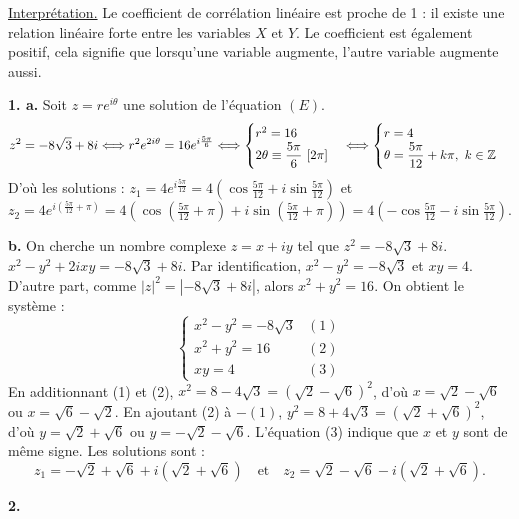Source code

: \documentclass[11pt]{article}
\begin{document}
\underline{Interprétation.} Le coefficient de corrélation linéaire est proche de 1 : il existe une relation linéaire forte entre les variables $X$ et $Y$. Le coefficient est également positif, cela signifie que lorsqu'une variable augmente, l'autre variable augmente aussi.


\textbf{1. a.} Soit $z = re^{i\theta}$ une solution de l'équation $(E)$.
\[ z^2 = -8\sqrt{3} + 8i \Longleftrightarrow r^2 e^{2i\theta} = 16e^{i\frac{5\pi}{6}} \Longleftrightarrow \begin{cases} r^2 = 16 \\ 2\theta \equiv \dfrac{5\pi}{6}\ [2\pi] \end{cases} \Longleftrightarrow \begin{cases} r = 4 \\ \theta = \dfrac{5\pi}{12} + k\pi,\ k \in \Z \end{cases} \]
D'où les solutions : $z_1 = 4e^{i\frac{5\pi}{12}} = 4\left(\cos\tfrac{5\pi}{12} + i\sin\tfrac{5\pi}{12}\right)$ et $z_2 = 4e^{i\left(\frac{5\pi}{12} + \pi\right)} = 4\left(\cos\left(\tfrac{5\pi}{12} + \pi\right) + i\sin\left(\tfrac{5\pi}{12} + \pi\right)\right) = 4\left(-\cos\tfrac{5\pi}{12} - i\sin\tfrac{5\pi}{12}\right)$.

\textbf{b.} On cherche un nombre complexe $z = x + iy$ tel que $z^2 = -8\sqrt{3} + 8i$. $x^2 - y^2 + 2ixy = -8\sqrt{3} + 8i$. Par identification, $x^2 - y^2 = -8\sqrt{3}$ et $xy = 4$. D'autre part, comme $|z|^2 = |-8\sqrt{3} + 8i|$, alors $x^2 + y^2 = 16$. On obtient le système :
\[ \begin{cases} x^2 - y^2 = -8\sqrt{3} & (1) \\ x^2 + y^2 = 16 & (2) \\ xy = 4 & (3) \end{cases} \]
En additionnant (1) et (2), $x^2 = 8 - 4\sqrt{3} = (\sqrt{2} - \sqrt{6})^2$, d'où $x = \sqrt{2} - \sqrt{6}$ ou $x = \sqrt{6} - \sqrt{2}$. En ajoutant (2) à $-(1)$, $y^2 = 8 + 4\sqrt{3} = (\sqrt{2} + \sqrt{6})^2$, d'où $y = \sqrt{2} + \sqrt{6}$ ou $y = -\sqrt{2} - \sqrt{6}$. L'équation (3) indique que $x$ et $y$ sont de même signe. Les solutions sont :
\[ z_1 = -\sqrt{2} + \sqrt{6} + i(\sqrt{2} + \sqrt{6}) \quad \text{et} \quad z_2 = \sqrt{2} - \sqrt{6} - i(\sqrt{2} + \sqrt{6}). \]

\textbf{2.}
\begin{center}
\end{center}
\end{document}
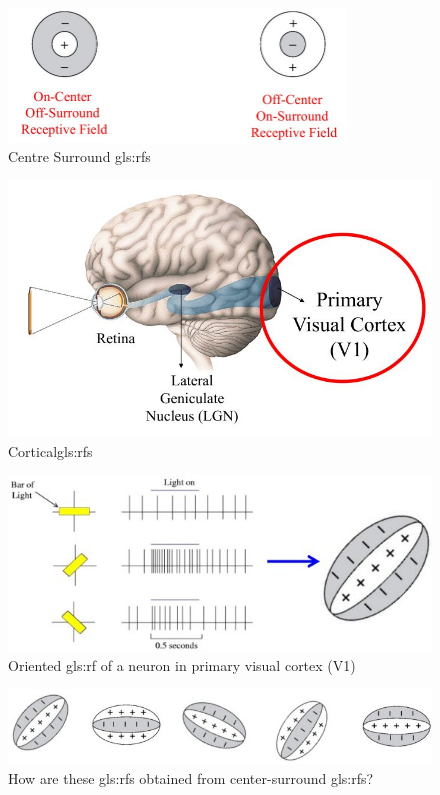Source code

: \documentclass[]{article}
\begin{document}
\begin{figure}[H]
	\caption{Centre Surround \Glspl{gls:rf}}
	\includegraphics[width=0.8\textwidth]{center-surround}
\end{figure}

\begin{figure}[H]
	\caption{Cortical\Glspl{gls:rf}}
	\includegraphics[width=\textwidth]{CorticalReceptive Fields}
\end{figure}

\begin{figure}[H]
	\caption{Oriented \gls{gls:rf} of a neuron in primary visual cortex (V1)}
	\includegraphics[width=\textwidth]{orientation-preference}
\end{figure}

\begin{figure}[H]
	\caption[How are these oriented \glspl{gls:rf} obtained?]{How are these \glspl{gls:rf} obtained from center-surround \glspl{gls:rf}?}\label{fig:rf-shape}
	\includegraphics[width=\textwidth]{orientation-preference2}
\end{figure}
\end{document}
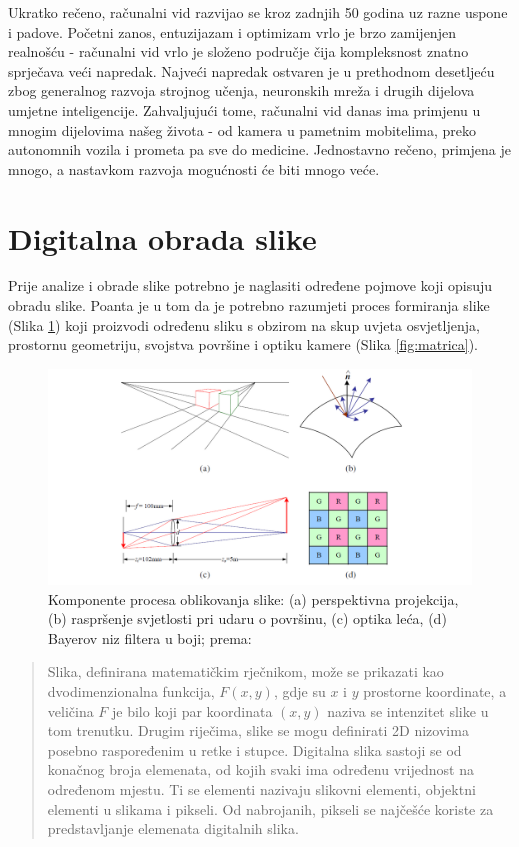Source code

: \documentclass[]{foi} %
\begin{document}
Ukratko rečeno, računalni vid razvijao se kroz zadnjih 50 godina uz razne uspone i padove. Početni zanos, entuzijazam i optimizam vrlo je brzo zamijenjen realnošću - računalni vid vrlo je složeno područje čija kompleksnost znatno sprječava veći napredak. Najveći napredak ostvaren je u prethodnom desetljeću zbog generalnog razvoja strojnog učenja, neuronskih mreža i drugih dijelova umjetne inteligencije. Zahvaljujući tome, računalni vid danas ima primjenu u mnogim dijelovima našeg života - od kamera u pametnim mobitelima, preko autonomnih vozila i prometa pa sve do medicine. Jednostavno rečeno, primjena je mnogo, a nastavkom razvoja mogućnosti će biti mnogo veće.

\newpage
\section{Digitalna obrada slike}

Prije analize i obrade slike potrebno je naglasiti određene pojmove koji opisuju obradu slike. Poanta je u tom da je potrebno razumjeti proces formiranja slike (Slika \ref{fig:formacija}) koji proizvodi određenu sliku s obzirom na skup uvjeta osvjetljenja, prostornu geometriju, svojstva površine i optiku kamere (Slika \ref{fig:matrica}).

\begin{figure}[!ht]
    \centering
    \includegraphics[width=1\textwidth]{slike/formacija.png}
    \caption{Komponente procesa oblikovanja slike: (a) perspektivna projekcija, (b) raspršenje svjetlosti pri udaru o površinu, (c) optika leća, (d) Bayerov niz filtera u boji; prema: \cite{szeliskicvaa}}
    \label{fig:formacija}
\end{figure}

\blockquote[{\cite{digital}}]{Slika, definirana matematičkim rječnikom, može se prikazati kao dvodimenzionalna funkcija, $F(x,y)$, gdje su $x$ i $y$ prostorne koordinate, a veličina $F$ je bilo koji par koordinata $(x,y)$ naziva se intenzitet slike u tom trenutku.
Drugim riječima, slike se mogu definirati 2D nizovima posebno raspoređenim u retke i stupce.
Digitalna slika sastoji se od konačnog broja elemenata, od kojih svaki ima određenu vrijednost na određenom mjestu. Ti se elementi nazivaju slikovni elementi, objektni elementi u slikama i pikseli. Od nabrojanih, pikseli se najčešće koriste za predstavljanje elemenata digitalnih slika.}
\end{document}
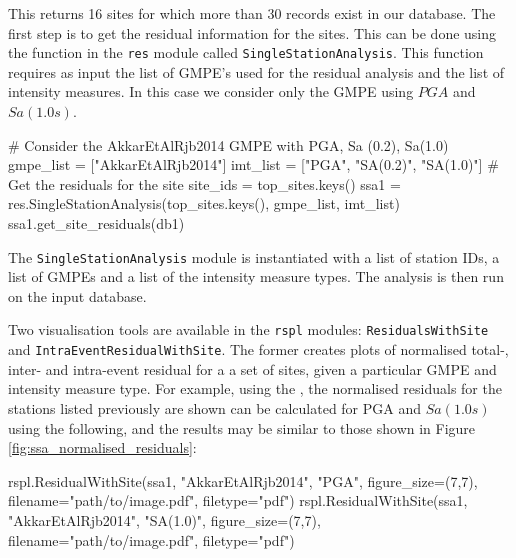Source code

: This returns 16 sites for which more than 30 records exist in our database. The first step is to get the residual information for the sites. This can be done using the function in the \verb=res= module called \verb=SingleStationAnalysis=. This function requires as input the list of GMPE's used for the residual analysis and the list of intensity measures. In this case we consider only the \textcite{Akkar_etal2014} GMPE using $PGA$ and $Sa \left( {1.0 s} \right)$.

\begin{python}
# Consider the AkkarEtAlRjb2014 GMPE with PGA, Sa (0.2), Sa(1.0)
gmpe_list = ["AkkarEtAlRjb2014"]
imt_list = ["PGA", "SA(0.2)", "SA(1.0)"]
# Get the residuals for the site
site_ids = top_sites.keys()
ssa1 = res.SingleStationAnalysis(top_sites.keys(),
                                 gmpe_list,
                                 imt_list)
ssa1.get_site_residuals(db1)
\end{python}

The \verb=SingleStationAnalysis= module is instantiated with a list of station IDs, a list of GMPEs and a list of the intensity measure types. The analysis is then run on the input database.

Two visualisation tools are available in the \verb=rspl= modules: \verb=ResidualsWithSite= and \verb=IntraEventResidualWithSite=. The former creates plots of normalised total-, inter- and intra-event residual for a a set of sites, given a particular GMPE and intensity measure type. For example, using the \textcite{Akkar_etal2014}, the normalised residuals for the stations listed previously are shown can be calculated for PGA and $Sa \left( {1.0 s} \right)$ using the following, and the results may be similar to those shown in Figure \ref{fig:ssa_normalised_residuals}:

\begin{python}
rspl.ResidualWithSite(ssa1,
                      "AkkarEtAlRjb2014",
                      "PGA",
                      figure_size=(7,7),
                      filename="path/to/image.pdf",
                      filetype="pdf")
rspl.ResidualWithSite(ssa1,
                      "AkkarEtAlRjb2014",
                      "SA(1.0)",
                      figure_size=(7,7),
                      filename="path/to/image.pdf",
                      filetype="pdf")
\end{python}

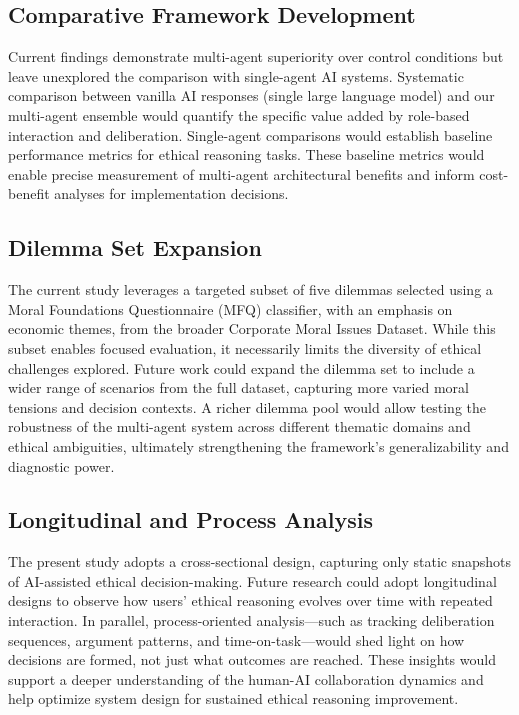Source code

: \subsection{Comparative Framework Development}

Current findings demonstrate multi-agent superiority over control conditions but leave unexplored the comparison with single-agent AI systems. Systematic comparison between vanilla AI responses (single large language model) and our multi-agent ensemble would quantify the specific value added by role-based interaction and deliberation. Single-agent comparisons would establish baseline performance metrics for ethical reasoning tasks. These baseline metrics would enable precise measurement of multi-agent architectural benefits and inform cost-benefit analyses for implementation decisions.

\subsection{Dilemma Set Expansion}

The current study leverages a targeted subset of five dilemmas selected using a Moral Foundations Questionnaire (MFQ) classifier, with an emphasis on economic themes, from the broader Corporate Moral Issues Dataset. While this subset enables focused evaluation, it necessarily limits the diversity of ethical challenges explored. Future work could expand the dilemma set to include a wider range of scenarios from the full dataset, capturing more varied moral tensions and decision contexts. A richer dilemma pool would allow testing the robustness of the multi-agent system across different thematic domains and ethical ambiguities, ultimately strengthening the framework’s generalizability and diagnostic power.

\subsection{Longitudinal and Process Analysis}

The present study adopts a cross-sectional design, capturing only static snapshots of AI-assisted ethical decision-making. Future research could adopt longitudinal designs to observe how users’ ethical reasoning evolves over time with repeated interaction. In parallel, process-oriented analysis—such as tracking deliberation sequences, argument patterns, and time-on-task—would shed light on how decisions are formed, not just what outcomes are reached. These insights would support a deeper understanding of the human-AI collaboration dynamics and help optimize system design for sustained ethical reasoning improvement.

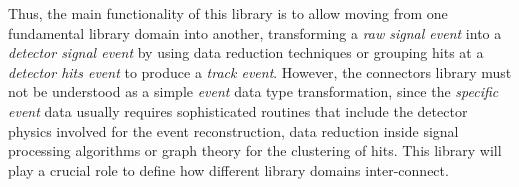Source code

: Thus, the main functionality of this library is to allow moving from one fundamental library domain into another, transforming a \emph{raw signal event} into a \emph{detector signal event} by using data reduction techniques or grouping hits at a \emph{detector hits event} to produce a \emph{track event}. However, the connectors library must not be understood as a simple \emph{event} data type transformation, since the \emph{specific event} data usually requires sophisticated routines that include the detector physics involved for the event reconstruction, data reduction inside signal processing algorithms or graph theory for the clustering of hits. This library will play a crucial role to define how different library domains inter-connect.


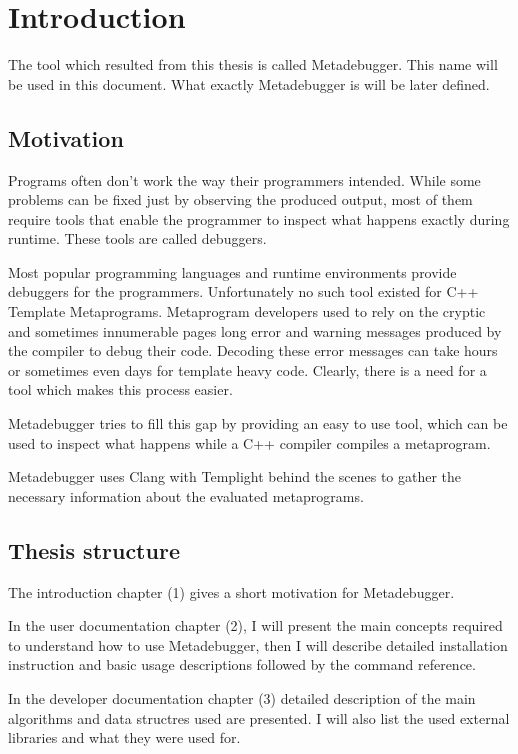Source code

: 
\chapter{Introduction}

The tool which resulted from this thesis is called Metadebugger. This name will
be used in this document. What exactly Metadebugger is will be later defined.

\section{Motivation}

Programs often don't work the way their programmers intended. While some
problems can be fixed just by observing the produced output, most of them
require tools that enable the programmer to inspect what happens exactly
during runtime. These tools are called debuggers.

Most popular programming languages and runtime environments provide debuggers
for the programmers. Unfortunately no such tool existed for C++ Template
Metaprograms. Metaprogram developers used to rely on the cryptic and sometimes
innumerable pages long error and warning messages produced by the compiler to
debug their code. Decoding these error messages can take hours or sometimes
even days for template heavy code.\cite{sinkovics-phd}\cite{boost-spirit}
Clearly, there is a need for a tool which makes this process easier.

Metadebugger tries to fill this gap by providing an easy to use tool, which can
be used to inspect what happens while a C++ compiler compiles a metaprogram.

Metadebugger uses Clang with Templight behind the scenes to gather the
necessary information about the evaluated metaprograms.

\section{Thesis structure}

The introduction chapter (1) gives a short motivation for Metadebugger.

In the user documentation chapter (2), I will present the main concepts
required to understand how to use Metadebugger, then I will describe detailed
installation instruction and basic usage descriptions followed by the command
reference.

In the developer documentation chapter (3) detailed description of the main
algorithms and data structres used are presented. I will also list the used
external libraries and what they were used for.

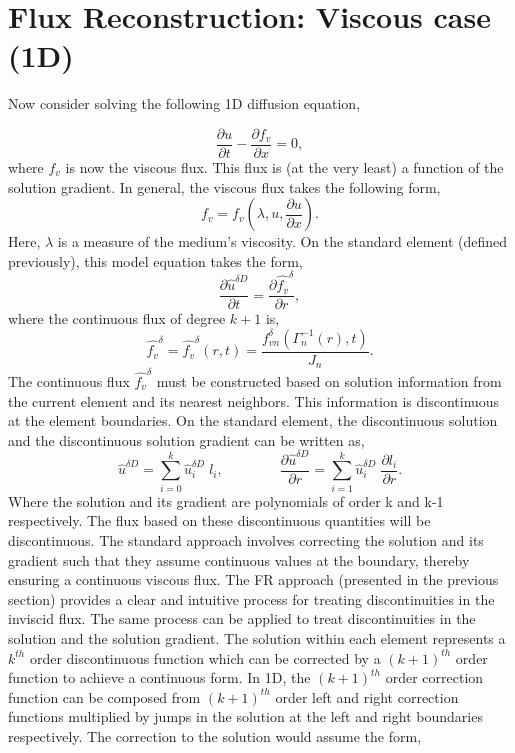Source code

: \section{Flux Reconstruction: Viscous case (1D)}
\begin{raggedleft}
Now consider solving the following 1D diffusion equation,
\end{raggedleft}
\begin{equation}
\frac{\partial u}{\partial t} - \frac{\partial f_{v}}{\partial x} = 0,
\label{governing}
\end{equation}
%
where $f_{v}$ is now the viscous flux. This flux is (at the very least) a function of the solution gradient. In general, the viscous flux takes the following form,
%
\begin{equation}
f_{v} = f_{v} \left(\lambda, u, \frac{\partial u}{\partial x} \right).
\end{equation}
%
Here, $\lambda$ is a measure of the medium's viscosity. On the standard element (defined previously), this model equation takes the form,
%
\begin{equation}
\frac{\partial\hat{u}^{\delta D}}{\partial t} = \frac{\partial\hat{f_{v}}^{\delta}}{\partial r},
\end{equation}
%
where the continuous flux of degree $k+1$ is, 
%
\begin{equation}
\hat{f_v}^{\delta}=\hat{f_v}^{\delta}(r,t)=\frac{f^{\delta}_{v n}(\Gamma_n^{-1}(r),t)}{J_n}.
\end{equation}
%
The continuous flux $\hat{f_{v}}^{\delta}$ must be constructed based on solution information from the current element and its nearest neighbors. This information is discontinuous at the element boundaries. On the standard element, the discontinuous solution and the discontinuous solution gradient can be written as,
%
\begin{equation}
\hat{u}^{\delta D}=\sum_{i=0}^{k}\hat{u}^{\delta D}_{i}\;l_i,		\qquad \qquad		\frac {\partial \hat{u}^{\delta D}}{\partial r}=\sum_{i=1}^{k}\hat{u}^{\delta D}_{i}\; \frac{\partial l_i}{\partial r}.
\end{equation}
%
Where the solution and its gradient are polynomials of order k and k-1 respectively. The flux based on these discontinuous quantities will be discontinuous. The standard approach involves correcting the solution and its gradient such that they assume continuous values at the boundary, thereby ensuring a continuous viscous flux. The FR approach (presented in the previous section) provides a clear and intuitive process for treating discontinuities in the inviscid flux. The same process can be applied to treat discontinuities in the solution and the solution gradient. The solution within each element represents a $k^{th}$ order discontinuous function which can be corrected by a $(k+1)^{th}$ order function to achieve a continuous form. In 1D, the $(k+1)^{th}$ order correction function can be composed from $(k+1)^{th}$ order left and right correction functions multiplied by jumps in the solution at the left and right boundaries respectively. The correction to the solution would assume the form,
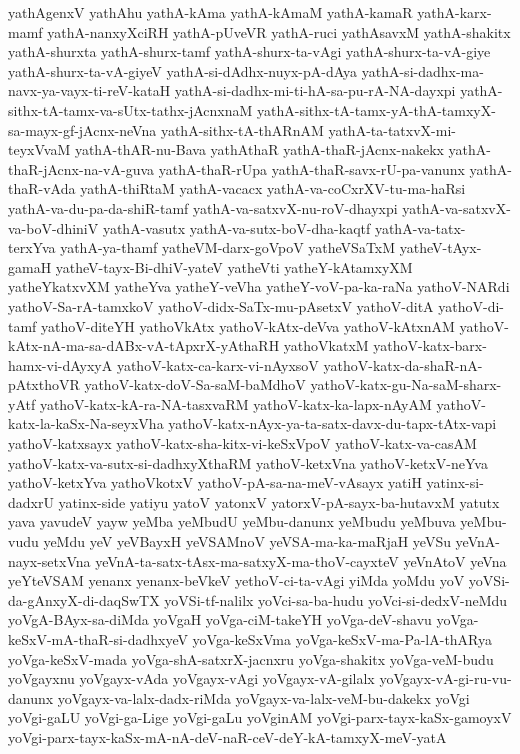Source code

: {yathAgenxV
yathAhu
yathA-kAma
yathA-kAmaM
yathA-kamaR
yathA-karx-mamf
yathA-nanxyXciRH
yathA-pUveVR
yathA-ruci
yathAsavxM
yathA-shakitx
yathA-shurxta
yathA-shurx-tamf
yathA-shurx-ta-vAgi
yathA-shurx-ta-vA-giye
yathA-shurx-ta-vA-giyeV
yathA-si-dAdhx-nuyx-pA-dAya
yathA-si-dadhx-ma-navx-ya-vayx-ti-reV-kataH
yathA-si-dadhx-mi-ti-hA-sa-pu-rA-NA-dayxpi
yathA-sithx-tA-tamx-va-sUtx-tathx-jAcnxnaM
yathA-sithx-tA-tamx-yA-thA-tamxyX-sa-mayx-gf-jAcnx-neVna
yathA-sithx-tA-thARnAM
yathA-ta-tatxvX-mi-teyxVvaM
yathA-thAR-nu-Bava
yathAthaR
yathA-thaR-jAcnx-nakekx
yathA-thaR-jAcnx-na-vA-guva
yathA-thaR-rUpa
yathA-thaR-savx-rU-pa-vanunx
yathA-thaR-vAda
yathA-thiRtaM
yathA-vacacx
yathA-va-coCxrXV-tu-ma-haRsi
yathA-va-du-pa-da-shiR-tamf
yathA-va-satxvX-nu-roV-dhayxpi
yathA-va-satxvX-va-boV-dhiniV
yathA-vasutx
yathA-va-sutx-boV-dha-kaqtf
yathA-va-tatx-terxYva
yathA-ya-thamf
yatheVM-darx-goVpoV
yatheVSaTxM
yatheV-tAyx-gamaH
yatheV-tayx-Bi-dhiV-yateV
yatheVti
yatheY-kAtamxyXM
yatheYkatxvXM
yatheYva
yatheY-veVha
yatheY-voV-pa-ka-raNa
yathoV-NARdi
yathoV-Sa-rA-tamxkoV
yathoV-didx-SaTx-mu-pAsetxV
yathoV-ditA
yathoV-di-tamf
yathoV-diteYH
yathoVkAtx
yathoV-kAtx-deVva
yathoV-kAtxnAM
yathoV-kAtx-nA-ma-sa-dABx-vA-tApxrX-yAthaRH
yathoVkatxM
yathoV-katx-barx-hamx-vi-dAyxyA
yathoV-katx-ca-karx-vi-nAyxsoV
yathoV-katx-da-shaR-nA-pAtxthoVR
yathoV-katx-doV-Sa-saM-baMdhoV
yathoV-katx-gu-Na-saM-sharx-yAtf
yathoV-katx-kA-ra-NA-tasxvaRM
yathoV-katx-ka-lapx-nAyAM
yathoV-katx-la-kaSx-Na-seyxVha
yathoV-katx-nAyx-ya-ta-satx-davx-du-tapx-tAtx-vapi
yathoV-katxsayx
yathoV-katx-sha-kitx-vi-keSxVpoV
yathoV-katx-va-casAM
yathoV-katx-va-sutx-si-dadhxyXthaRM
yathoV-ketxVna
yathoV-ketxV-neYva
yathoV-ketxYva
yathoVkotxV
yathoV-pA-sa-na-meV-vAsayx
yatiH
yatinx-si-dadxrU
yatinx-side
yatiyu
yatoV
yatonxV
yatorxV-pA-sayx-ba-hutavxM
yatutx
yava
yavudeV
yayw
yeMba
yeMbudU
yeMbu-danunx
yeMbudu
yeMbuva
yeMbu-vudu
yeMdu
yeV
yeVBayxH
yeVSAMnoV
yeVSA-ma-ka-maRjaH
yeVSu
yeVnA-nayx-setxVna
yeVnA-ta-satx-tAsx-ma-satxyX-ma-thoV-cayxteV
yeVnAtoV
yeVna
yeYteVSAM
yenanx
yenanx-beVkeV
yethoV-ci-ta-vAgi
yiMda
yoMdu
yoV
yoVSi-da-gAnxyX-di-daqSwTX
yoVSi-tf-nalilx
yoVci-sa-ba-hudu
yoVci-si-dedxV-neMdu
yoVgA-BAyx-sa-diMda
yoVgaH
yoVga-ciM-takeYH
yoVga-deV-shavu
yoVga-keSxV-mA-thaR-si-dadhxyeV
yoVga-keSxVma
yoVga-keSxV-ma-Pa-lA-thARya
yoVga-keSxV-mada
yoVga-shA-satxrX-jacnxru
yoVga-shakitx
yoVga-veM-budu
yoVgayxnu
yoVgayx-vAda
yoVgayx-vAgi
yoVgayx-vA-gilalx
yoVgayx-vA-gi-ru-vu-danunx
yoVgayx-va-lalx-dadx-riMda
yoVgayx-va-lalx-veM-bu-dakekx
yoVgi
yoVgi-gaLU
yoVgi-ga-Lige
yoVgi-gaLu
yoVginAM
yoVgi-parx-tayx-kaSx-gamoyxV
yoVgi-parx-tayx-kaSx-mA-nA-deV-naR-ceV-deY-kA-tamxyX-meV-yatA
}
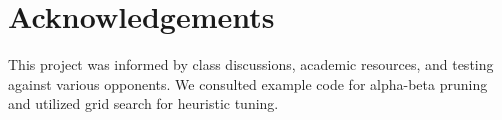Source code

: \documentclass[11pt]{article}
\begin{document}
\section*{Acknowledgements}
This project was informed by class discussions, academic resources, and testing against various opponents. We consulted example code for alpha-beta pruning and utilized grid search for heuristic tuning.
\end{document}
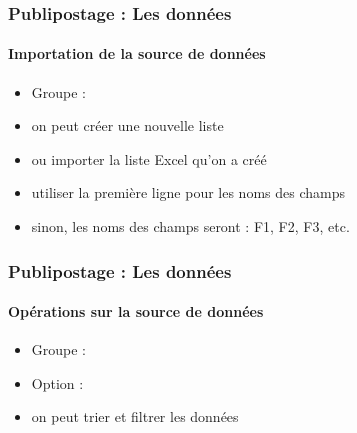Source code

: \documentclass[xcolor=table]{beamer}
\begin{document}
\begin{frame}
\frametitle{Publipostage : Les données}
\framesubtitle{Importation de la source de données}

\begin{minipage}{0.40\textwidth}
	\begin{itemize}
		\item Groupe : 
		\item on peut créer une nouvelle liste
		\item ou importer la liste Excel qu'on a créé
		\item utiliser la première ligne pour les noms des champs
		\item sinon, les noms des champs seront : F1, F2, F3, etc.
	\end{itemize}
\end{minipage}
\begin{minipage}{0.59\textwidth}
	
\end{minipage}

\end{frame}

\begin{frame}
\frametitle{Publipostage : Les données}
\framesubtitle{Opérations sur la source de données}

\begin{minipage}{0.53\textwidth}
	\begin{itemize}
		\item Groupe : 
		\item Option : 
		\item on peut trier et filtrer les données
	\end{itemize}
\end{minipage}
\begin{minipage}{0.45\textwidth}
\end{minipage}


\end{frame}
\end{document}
--*--
### Required action
Pictures are to be left out; the lines from the start of the records above through the line holding "variable augmente aussi." are to be returned exactly.

### Task output
Source code

: \documentclass[11pt]{article}
\begin{document}
\underline{Interprétation.} Le coefficient de corrélation linéaire est proche de 1 : il existe une relation linéaire forte entre les variables $X$ et $Y$. Le coefficient est également positif, cela signifie que lorsqu'une variable augmente, l'autre variable augmente aussi.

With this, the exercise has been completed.